Earlier today the US embassy Beirut sent an email that was nearly a carbon copy of the last few I've got from them. In short it said we're working on this, a few medical cases and children separated from their families and elderly have left on helicopters, we'll know more soon, keep your passport handy. It mentioned that Beirut International Airport "remains closed" - must be related to the cratered runways and huge fuel fires there?

For people like me it's not an easy decision. On the one hand there're the air strikes and the prospect of a prolonged and possibly escalating war. On the other hand there's the prospect of submitting to an evacuation orchestrated by the federal government. Look what happened last time-those people are still in trailers.

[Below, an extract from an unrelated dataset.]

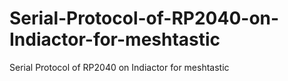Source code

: # Serial-Protocol-of-RP2040-on-Indiactor-for-meshtastic
Serial Protocol of RP2040 on Indiactor for meshtastic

There was another two. Those were loud. No way to know what they're hitting. No cable TV here, at this house, meaning no Lebanese Broadcasting Channel, no New TV and certainly, since the Israelis took out their offices, no Al-Manar, the Hizbullah station (which is the best to watch for practicing classical Arabic because there's a lot of sermonizing and no modish sitcoms).

Maybe they're hitting the port again, which is north of here. It wasn't a hit on Dahiyeh, the southern suburbs.

Wow there were three more. "That didn't sound like Dahiyeh," my friend said. Closer. I just texted a friend who lives over the hill to the south - with a TV - to ask what she knew. She just replied, "Dahiyeh."

So those were no closer than the ones last night, it's just that not hearing them for some hours you forget how loud they are. There was another one. If you go to the site above you'll see how hard they've already pounded the area. So what's tonight about?

From the balcony: clear night. A half moon, perfectly halved, right down the middle. Down the street two bats flying in a tight circle twelve feet off the ground. No cars, no people. A yellow cat walking the sidewalk on the opposite side of the street, nonchalant.

I've seen some pretty freaked out cats the last few days. There are strays everywhere here - soon after I arrived in Beirut at the start of the year I saw an especially sick one on the American University Beirut campus, it had open wounds.

A little girl, a toddler, was tugging on her mom's hand, trying to pet it. Her mom was paying attention to something else and then right when the girl was almost touching the thing - I didn't have time to yell - the mom turned and saw and grabbed her kid so fast.

3:15 a.m. Six big ones just now, and sound of jets - a bad sound, over a country without an operable airport. Dahiyeh. Part of the idea is to kill people. Eye for an eye. Part of the idea, they say, is they're trying to nail an arsenal. And part of the idea, the reason they space them out, and concentrate the attacks at night, is to prevent people from sleeping.

It works. Most people I've talked to are running on four hours a night and less. Some are running on much less and, like one security guard at the paper, are really showing it, drunk with sleep deprivation. I managed to fall back asleep after the 6:30-ish strikes this morning (Monday morning) and catch up a little.

You want to fall asleep just to foil what you know is their plan, to prevent you from sleeping. But falling asleep, as an act of defiance, is hard to pull off.